§ YOUR TASK
Line by line, the data below should be set down unchanged, with images excluded.

[SOURCE RECORDS]

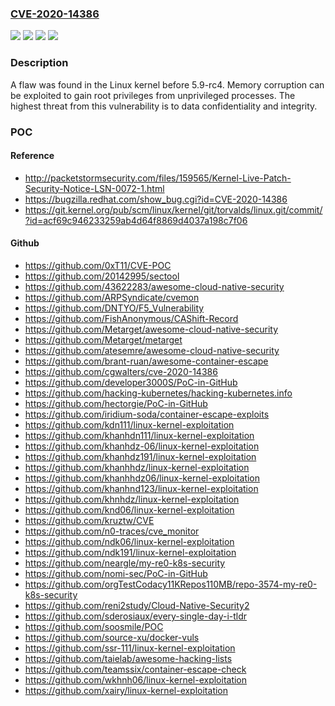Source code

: ### [CVE-2020-14386](https://cve.mitre.org/cgi-bin/cvename.cgi?name=CVE-2020-14386)
![](https://img.shields.io/static/v1?label=Product&message=kernel&color=blue)
![](https://img.shields.io/static/v1?label=Version&message=n%2Fa&color=blue)
![](https://img.shields.io/static/v1?label=Vulnerability&message=CWE-250&color=brighgreen)
![](https://img.shields.io/static/v1?label=Vulnerability&message=CWE-787&color=brighgreen)

### Description

A flaw was found in the Linux kernel before 5.9-rc4. Memory corruption can be exploited to gain root privileges from unprivileged processes. The highest threat from this vulnerability is to data confidentiality and integrity.

### POC

#### Reference
- http://packetstormsecurity.com/files/159565/Kernel-Live-Patch-Security-Notice-LSN-0072-1.html
- https://bugzilla.redhat.com/show_bug.cgi?id=CVE-2020-14386
- https://git.kernel.org/pub/scm/linux/kernel/git/torvalds/linux.git/commit/?id=acf69c946233259ab4d64f8869d4037a198c7f06

#### Github
- https://github.com/0xT11/CVE-POC
- https://github.com/20142995/sectool
- https://github.com/43622283/awesome-cloud-native-security
- https://github.com/ARPSyndicate/cvemon
- https://github.com/DNTYO/F5_Vulnerability
- https://github.com/FishAnonymous/CAShift-Record
- https://github.com/Metarget/awesome-cloud-native-security
- https://github.com/Metarget/metarget
- https://github.com/atesemre/awesome-cloud-native-security
- https://github.com/brant-ruan/awesome-container-escape
- https://github.com/cgwalters/cve-2020-14386
- https://github.com/developer3000S/PoC-in-GitHub
- https://github.com/hacking-kubernetes/hacking-kubernetes.info
- https://github.com/hectorgie/PoC-in-GitHub
- https://github.com/iridium-soda/container-escape-exploits
- https://github.com/kdn111/linux-kernel-exploitation
- https://github.com/khanhdn111/linux-kernel-exploitation
- https://github.com/khanhdz-06/linux-kernel-exploitation
- https://github.com/khanhdz191/linux-kernel-exploitation
- https://github.com/khanhhdz/linux-kernel-exploitation
- https://github.com/khanhhdz06/linux-kernel-exploitation
- https://github.com/khanhnd123/linux-kernel-exploitation
- https://github.com/khnhdz/linux-kernel-exploitation
- https://github.com/knd06/linux-kernel-exploitation
- https://github.com/kruztw/CVE
- https://github.com/n0-traces/cve_monitor
- https://github.com/ndk06/linux-kernel-exploitation
- https://github.com/ndk191/linux-kernel-exploitation
- https://github.com/neargle/my-re0-k8s-security
- https://github.com/nomi-sec/PoC-in-GitHub
- https://github.com/orgTestCodacy11KRepos110MB/repo-3574-my-re0-k8s-security
- https://github.com/reni2study/Cloud-Native-Security2
- https://github.com/sderosiaux/every-single-day-i-tldr
- https://github.com/soosmile/POC
- https://github.com/source-xu/docker-vuls
- https://github.com/ssr-111/linux-kernel-exploitation
- https://github.com/taielab/awesome-hacking-lists
- https://github.com/teamssix/container-escape-check
- https://github.com/wkhnh06/linux-kernel-exploitation
- https://github.com/xairy/linux-kernel-exploitation

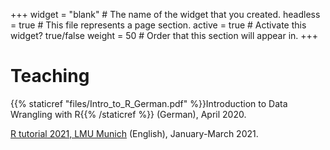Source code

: +++
widget = "blank"  # The name of the widget that you created.
headless = true  # This file represents a page section.
active = true  # Activate this widget? true/false
weight = 50  # Order that this section will appear in.
+++
# Teaching
{{% staticref "files/Intro_to_R_German.pdf" %}}Introduction to Data Wrangling with R{{% /staticref %}} (German), April 2020.

[R tutorial 2021, LMU Munich](https://github.com/LindaBetz/R_tutorial_2021) (English), January-March 2021.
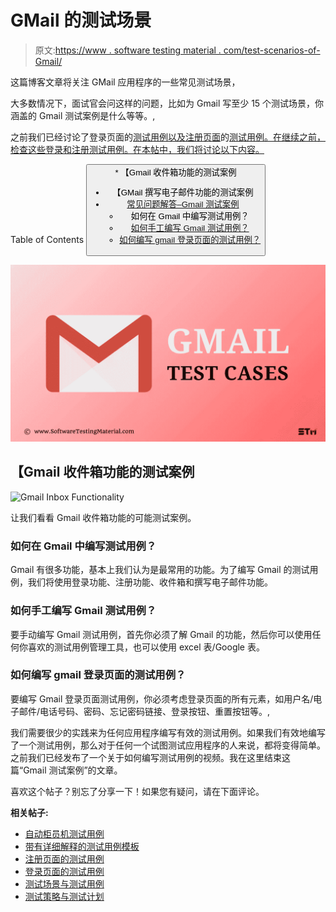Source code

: # GMail 的测试场景

> 原文:[https://www . software testing material . com/test-scenarios-of-Gmail/](https://www.softwaretestingmaterial.com/test-scenarios-of-gmail/)

这篇博客文章将关注 GMail 应用程序的一些常见测试场景，

大多数情况下，面试官会问这样的问题，比如为 Gmail 写至少 15 个测试场景，你涵盖的 Gmail 测试案例是什么等等。,

之前我们已经讨论了登录页面的[测试用例以及注册页面](https://www.softwaretestingmaterial.com/test-scenarios-login-page/)的[测试用例。在继续之前，检查这些登录和注册测试用例。在本帖中，我们将讨论以下内容。](https://www.softwaretestingmaterial.com/test-scenarios-registration-form/)

Table of Contents <button class="kb-table-of-contents-icon-trigger kb-table-of-contents-toggle" aria-expanded="true" aria-label="Collapse Table of Contents">*   【Gmail 收件箱功能的测试案例
*   【GMail 撰写电子邮件功能的测试案例
*   [常见问题解答–Gmail 测试案例](#faqs--gmail-test-cases)
    *   如何在 Gmail 中编写测试用例？
    *   [如何手工编写 Gmail 测试用例？](#how-to-write-gmail-test-case-manually)
    *   [如何编写 gmail 登录页面的测试用例？](#how-to-write-test-cases-for-gmail-login-page)</button> 

![Test Cases Gmail](img/622f83815afcf62b7e7d8dc7768d4582.png)

## 【Gmail 收件箱功能的测试案例

![Gmail Inbox Functionality](img/3f39cb93c6d2c390e7bad3114e0aa820.png)

让我们看看 Gmail 收件箱功能的可能测试案例。

### 如何在 Gmail 中编写测试用例？

Gmail 有很多功能，基本上我们认为是最常用的功能。为了编写 Gmail 的测试用例，我们将使用登录功能、注册功能、收件箱和撰写电子邮件功能。

### **如何手工编写 Gmail 测试用例？**

要手动编写 Gmail 测试用例，首先你必须了解 Gmail 的功能，然后你可以使用任何你喜欢的测试用例管理工具，也可以使用 excel 表/Google 表。

### **如何编写 gmail 登录页面的测试用例？**

要编写 Gmail 登录页面测试用例，你必须考虑登录页面的所有元素，如用户名/电子邮件/电话号码、密码、忘记密码链接、登录按钮、重置按钮等。,

我们需要很少的实践来为任何应用程序编写有效的测试用例。如果我们有效地编写了一个测试用例，那么对于任何一个试图测试应用程序的人来说，都将变得简单。之前我们已经发布了一个关于如何编写测试用例的视频。我在这里结束这篇“Gmail 测试案例”的文章。

喜欢这个帖子？别忘了分享一下！如果您有疑问，请在下面评论。

**相关帖子:**

*   [自动柜员机测试用例](https://www.softwaretestingmaterial.com/how-to-write-test-cases-for-atm/)
*   [带有详细解释的测试用例模板](https://www.softwaretestingmaterial.com/test-case-template-with-explanation/)
*   [注册页面的测试用例](https://www.softwaretestingmaterial.com/test-scenarios-registration-form/)
*   [登录页面的测试用例](https://www.softwaretestingmaterial.com/test-scenarios-login-page/)
*   [测试场景与测试用例](https://www.softwaretestingmaterial.com/test-scenario-vs-test-case/)
*   [测试策略与测试计划](https://www.softwaretestingmaterial.com/test-strategy-vs-test-plan/)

[/SOURCE RECORDS]

§ RESULT OF THE TASK
Source code

: ### [CVE-2020-14386](https://cve.mitre.org/cgi-bin/cvename.cgi?name=CVE-2020-14386)
![](https://img.shields.io/static/v1?label=Product&message=kernel&color=blue)
![](https://img.shields.io/static/v1?label=Version&message=n%2Fa&color=blue)
![](https://img.shields.io/static/v1?label=Vulnerability&message=CWE-250&color=brighgreen)
![](https://img.shields.io/static/v1?label=Vulnerability&message=CWE-787&color=brighgreen)

### Description

A flaw was found in the Linux kernel before 5.9-rc4. Memory corruption can be exploited to gain root privileges from unprivileged processes. The highest threat from this vulnerability is to data confidentiality and integrity.

### POC

#### Reference
- http://packetstormsecurity.com/files/159565/Kernel-Live-Patch-Security-Notice-LSN-0072-1.html
- https://bugzilla.redhat.com/show_bug.cgi?id=CVE-2020-14386
- https://git.kernel.org/pub/scm/linux/kernel/git/torvalds/linux.git/commit/?id=acf69c946233259ab4d64f8869d4037a198c7f06

#### Github
- https://github.com/0xT11/CVE-POC
- https://github.com/20142995/sectool
- https://github.com/43622283/awesome-cloud-native-security
- https://github.com/ARPSyndicate/cvemon
- https://github.com/DNTYO/F5_Vulnerability
- https://github.com/FishAnonymous/CAShift-Record
- https://github.com/Metarget/awesome-cloud-native-security
- https://github.com/Metarget/metarget
- https://github.com/atesemre/awesome-cloud-native-security
- https://github.com/brant-ruan/awesome-container-escape
- https://github.com/cgwalters/cve-2020-14386
- https://github.com/developer3000S/PoC-in-GitHub
- https://github.com/hacking-kubernetes/hacking-kubernetes.info
- https://github.com/hectorgie/PoC-in-GitHub
- https://github.com/iridium-soda/container-escape-exploits
- https://github.com/kdn111/linux-kernel-exploitation
- https://github.com/khanhdn111/linux-kernel-exploitation
- https://github.com/khanhdz-06/linux-kernel-exploitation
- https://github.com/khanhdz191/linux-kernel-exploitation
- https://github.com/khanhhdz/linux-kernel-exploitation
- https://github.com/khanhhdz06/linux-kernel-exploitation
- https://github.com/khanhnd123/linux-kernel-exploitation
- https://github.com/khnhdz/linux-kernel-exploitation
- https://github.com/knd06/linux-kernel-exploitation
- https://github.com/kruztw/CVE
- https://github.com/n0-traces/cve_monitor
- https://github.com/ndk06/linux-kernel-exploitation
- https://github.com/ndk191/linux-kernel-exploitation
- https://github.com/neargle/my-re0-k8s-security
- https://github.com/nomi-sec/PoC-in-GitHub
- https://github.com/orgTestCodacy11KRepos110MB/repo-3574-my-re0-k8s-security
- https://github.com/reni2study/Cloud-Native-Security2
- https://github.com/sderosiaux/every-single-day-i-tldr
- https://github.com/soosmile/POC
- https://github.com/source-xu/docker-vuls
- https://github.com/ssr-111/linux-kernel-exploitation
- https://github.com/taielab/awesome-hacking-lists
- https://github.com/teamssix/container-escape-check
- https://github.com/wkhnh06/linux-kernel-exploitation
- https://github.com/xairy/linux-kernel-exploitation

Source code

: +++
widget = "blank"  # The name of the widget that you created.
headless = true  # This file represents a page section.
active = true  # Activate this widget? true/false
weight = 50  # Order that this section will appear in.
+++
# Teaching
{{% staticref "files/Intro_to_R_German.pdf" %}}Introduction to Data Wrangling with R{{% /staticref %}} (German), April 2020.

[R tutorial 2021, LMU Munich](https://github.com/LindaBetz/R_tutorial_2021) (English), January-March 2021.
Source code

: # GMail 的测试场景

> 原文:[https://www . software testing material . com/test-scenarios-of-Gmail/](https://www.softwaretestingmaterial.com/test-scenarios-of-gmail/)

这篇博客文章将关注 GMail 应用程序的一些常见测试场景，

大多数情况下，面试官会问这样的问题，比如为 Gmail 写至少 15 个测试场景，你涵盖的 Gmail 测试案例是什么等等。,

之前我们已经讨论了登录页面的[测试用例以及注册页面](https://www.softwaretestingmaterial.com/test-scenarios-login-page/)的[测试用例。在继续之前，检查这些登录和注册测试用例。在本帖中，我们将讨论以下内容。](https://www.softwaretestingmaterial.com/test-scenarios-registration-form/)

Table of Contents <button class="kb-table-of-contents-icon-trigger kb-table-of-contents-toggle" aria-expanded="true" aria-label="Collapse Table of Contents">*   【Gmail 收件箱功能的测试案例
*   【GMail 撰写电子邮件功能的测试案例
*   [常见问题解答–Gmail 测试案例](#faqs--gmail-test-cases)
    *   如何在 Gmail 中编写测试用例？
    *   [如何手工编写 Gmail 测试用例？](#how-to-write-gmail-test-case-manually)
    *   [如何编写 gmail 登录页面的测试用例？](#how-to-write-test-cases-for-gmail-login-page)</button> 

![Test Cases Gmail](img/622f83815afcf62b7e7d8dc7768d4582.png)

## 【Gmail 收件箱功能的测试案例

![Gmail Inbox Functionality](img/3f39cb93c6d2c390e7bad3114e0aa820.png)

让我们看看 Gmail 收件箱功能的可能测试案例。

### 如何在 Gmail 中编写测试用例？

Gmail 有很多功能，基本上我们认为是最常用的功能。为了编写 Gmail 的测试用例，我们将使用登录功能、注册功能、收件箱和撰写电子邮件功能。

### **如何手工编写 Gmail 测试用例？**

要手动编写 Gmail 测试用例，首先你必须了解 Gmail 的功能，然后你可以使用任何你喜欢的测试用例管理工具，也可以使用 excel 表/Google 表。

### **如何编写 gmail 登录页面的测试用例？**

要编写 Gmail 登录页面测试用例，你必须考虑登录页面的所有元素，如用户名/电子邮件/电话号码、密码、忘记密码链接、登录按钮、重置按钮等。,

我们需要很少的实践来为任何应用程序编写有效的测试用例。如果我们有效地编写了一个测试用例，那么对于任何一个试图测试应用程序的人来说，都将变得简单。之前我们已经发布了一个关于如何编写测试用例的视频。我在这里结束这篇“Gmail 测试案例”的文章。

喜欢这个帖子？别忘了分享一下！如果您有疑问，请在下面评论。

**相关帖子:**

*   [自动柜员机测试用例](https://www.softwaretestingmaterial.com/how-to-write-test-cases-for-atm/)
*   [带有详细解释的测试用例模板](https://www.softwaretestingmaterial.com/test-case-template-with-explanation/)
*   [注册页面的测试用例](https://www.softwaretestingmaterial.com/test-scenarios-registration-form/)
*   [登录页面的测试用例](https://www.softwaretestingmaterial.com/test-scenarios-login-page/)
*   [测试场景与测试用例](https://www.softwaretestingmaterial.com/test-scenario-vs-test-case/)
*   [测试策略与测试计划](https://www.softwaretestingmaterial.com/test-strategy-vs-test-plan/)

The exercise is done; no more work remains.